İngilizlerin, esareti altında olan Hindistan’da doğup büyüyen Rahmetullah eğitimini tamamladıktan sonra, Hıristiyanlığa karşı reddiye yazmaya başladı. Bir taraftan maddeten sömürülen topraklar, diğer taraftan da misyonerlerin yoğun faaliyetlerine sahne olmakta ve insanları Hıristiyanlaştırma faaliyeti sistemli bir şekilde yürütülmekteydi. İşte bu faaliyet ve İslam inancına karşı yapılan saldırılara karşı, İslâm âlimleri, eserleriyle mücadele etmeye çalışmaktaydılar. Bu durumdan ötürüdür ki, misyonerlik faaliyetlerine karşı Rahmetullah da reddiye yazmaya başladı.
Rahmetullah, ilk önce “İzalatü’l-Evham” adlı eserini Farsça olarak kaleme aldı. Bu tarihlerde İslam’a yönelik hücumlarıyla ön plana çıkan ve “Mizanü’l-Hak” adıyla bir eser yazan misyoner Karl Gottlieb Pfander ile ilmî tartışmaya girdi. Bu şahısla 1854 yılında yaptığı tartışmayla ismi duyuldu ve önemli bir üne kavuştu. 1857 yılında Hindistan Müslümanları, tarihe “Sipahi Ayaklanması” olarak geçen bir eylemle İngilizlere karşı harekete geçtiler. Ancak, eylem başarılı olamadığı gibi, İngilizler bir çok Müslümanı katlettiler. Bu ayaklanmada rolü olduğu gerekçesiyle Rahmetullah da takibata uğradı. Bu yüzden Mekke’ye gitti (1858) ve burada bir medrese kurdu.
Pfander’i münâzarâya dâvet eden Rahmetullah, bu maksat için kendisine dokuz mektup gönderdi.

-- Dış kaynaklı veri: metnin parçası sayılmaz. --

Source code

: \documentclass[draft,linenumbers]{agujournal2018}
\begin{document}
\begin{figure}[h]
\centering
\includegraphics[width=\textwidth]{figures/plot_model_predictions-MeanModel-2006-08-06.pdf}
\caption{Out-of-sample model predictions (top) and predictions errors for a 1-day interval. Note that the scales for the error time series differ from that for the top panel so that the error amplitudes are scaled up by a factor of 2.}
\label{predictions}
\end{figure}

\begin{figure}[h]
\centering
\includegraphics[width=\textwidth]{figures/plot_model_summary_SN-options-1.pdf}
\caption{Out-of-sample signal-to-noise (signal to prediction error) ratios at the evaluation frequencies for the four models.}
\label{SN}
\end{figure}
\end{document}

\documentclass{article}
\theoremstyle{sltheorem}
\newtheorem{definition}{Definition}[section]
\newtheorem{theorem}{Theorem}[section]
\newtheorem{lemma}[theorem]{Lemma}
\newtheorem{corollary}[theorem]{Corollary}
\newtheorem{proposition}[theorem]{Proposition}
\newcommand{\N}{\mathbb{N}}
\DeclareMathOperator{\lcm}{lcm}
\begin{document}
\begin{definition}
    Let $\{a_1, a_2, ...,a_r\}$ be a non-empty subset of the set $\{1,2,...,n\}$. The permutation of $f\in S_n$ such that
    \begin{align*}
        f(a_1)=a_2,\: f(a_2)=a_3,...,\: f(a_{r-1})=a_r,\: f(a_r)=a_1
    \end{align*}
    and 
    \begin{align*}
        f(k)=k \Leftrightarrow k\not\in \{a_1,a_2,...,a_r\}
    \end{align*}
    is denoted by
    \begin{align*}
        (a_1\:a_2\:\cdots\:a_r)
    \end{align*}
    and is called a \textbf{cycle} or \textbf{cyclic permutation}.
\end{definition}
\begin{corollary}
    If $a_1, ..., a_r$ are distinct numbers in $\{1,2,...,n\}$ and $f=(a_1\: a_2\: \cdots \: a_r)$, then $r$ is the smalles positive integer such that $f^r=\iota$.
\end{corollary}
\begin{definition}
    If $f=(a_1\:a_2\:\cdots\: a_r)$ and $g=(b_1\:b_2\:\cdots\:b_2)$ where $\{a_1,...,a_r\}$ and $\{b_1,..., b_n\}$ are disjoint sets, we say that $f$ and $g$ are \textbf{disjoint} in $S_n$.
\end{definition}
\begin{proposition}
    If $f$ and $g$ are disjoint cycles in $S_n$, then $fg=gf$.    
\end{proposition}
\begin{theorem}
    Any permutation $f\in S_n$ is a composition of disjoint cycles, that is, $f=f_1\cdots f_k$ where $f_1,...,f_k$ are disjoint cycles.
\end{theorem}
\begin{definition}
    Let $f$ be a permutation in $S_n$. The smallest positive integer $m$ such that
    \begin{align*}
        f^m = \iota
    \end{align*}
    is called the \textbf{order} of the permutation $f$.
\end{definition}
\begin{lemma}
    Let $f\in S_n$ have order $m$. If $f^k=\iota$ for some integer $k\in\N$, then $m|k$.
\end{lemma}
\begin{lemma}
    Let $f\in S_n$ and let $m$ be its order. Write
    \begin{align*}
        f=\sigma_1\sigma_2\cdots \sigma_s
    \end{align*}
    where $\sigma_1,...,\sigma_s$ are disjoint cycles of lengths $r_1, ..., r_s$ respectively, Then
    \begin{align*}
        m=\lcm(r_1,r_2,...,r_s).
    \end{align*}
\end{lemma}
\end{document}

Tartışma konusu olarak da; Tevrat ve İncil’in tahrifi, bu kitapların hükümsüzlüğü (nesh edilmişlikleri), Teslis İnancı, Kur’ân’ın Allah sözü olduğu, Hazreti Muhammed’in peygamber olduğunun ispatı, konularını teklif etti. 1854 Nisan’ında gönderilen bu mektuplar üzerine Pfander ilk iki konuyu tartışmayı kabul etti. Kendisine French’i yardımcı seçerken, Vezirhan da Rahmetullah’a yardımcı olacaktı.

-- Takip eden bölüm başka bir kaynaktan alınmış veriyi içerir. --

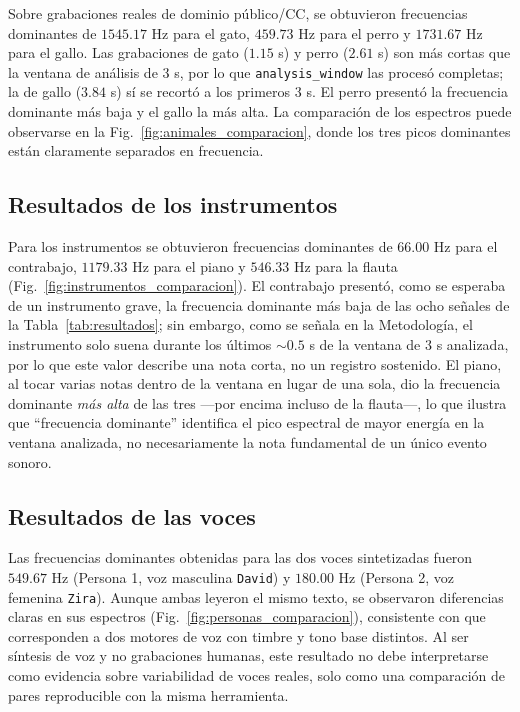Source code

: Sobre grabaciones reales de dominio público/CC, se obtuvieron frecuencias dominantes de $1545.17$ Hz para el gato, $459.73$ Hz para el perro y $1731.67$ Hz para el gallo. Las grabaciones de gato ($1.15$ s) y perro ($2.61$ s) son más cortas que la ventana de análisis de $3$ s, por lo que \texttt{analysis\_window} las procesó completas; la de gallo ($3.84$ s) sí se recortó a los primeros $3$ s. El perro presentó la frecuencia dominante más baja y el gallo la más alta. La comparación de los espectros puede observarse en la Fig.~\ref{fig:animales_comparacion}, donde los tres picos dominantes están claramente separados en frecuencia.

\subsection{Resultados de los instrumentos}

Para los instrumentos se obtuvieron frecuencias dominantes de $66.00$ Hz para el contrabajo, $1179.33$ Hz para el piano y $546.33$ Hz para la flauta (Fig.~\ref{fig:instrumentos_comparacion}). El contrabajo presentó, como se esperaba de un instrumento grave, la frecuencia dominante más baja de las ocho señales de la Tabla~\ref{tab:resultados}; sin embargo, como se señala en la Metodología, el instrumento solo suena durante los últimos $\sim\!0.5$ s de la ventana de $3$ s analizada, por lo que este valor describe una nota corta, no un registro sostenido. El piano, al tocar varias notas dentro de la ventana en lugar de una sola, dio la frecuencia dominante \emph{más alta} de las tres —por encima incluso de la flauta—, lo que ilustra que ``frecuencia dominante'' identifica el pico espectral de mayor energía en la ventana analizada, no necesariamente la nota fundamental de un único evento sonoro.

\subsection{Resultados de las voces}

Las frecuencias dominantes obtenidas para las dos voces sintetizadas fueron $549.67$ Hz (Persona 1, voz masculina \texttt{David}) y $180.00$ Hz (Persona 2, voz femenina \texttt{Zira}). Aunque ambas leyeron el mismo texto, se observaron diferencias claras en sus espectros (Fig.~\ref{fig:personas_comparacion}), consistente con que corresponden a dos motores de voz con timbre y tono base distintos. Al ser síntesis de voz y no grabaciones humanas, este resultado no debe interpretarse como evidencia sobre variabilidad de voces reales, solo como una comparación de pares reproducible con la misma herramienta.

10-11 Nisan 1854 Ekberabad’ın Abdulmesih mahallesinde başlayan münâzarâ Tevrat ve İncil’in tahrifi ile bunların nesh edilmiş, yani hükümsüz hale gelmiş olmaları üzerinde yapıldı. Münâzarâyı çok sayıda kişi izledi. Bu izleyiciler arasında; Müslüman ve Hindu liderler, İngiliz hakimler, muhtelif kesimlerden yetkililerle muhtelif dinlere mensup kişiler de yer almaktaydı. Münâzarâ yapılırken hazır bulunan üç kişi de konuşulanları zapta geçirmekle görevlendirilmişlerdi. İlk oturumlardan itibaren Pfander ve French tahrif ve hükümsüz hale gelmiş olma durumlarını kabul etmek zorunda kaldılar. Ayrıca, diğer konulara geçip münazarayı sürdürmekten çekindiler. Rahmetullah el-Hindi’nin üstünlüğü ile neticelenen münâzarâ, büyük münazara anlamına gelen “el-Münâzarâtü’l-Kübra” adıyla tarihe geçti.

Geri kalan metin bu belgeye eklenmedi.